Looks absolutely lovely.


----------



## Ranjana (Jun 1, 2006)

That's stunning make-up. Where's the thread that show's how it's done?


----------



## hundove (Jun 1, 2006)

GORGEOUS!!!!!!!!!!!!!
SOOOOOOOOOOO stunning!!!
Where did you learn to put makeup like that?
How did you make the eyeshadow formed above the crease like that? 
Please tell me..pretty pleaaaaaaaaaase!!!
You look beautiful and I LOve your lips...shape and size


----------



## xvanityxwhorex (Jun 2, 2006)

this is stunning doll<3


----------



## black_crx (Jun 2, 2006)

I am so jealous!

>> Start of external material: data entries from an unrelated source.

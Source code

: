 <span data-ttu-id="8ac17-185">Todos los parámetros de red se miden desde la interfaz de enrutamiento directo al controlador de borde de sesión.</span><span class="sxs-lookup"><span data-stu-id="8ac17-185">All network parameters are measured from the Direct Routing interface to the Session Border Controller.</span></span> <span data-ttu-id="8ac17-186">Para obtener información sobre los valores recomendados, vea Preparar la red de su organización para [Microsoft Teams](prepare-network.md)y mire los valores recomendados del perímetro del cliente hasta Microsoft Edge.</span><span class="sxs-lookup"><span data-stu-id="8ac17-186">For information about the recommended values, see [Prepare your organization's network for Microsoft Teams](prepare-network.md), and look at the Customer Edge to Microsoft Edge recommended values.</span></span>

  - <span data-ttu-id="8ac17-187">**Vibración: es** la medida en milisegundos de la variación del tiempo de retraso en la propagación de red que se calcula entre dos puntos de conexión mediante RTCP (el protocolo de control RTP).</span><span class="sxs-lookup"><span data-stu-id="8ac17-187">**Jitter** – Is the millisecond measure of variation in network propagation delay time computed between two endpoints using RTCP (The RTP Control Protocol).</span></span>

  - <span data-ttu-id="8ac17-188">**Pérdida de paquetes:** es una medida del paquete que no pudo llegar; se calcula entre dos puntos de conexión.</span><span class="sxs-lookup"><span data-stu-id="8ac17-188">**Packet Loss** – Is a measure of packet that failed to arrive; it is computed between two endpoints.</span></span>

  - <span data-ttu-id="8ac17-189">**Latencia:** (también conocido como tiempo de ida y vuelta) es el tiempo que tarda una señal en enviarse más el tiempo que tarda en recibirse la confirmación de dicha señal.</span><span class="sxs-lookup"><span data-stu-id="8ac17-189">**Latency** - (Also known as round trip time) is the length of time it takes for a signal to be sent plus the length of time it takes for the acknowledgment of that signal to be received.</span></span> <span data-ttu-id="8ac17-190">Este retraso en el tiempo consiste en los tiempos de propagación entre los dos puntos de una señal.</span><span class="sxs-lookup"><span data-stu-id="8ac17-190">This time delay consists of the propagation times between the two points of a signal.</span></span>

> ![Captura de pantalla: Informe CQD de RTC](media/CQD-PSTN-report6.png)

You are perfect!


----------



## makeup freak (Jun 2, 2006)

wooooooooooow this is charming, what did you you use for the lips?


----------



## angelica (Jul 25, 2006)

This color combo is great, I love this one too


----------



## Spam.n.Rice (Jul 25, 2006)

you look gorgeous!!!


----------



## Another Janice! (Jul 25, 2006)

I love it!!

The colors rock!!!  I wonder if I could pull it off??


----------



## BinkysBaby (Jul 25, 2006)

Those colors look great on you


----------



## michall8 (Jul 25, 2006)

Amazing!


----------



## Luxurious (Jul 25, 2006)

wow. so pretty. love the mu and the hair


----------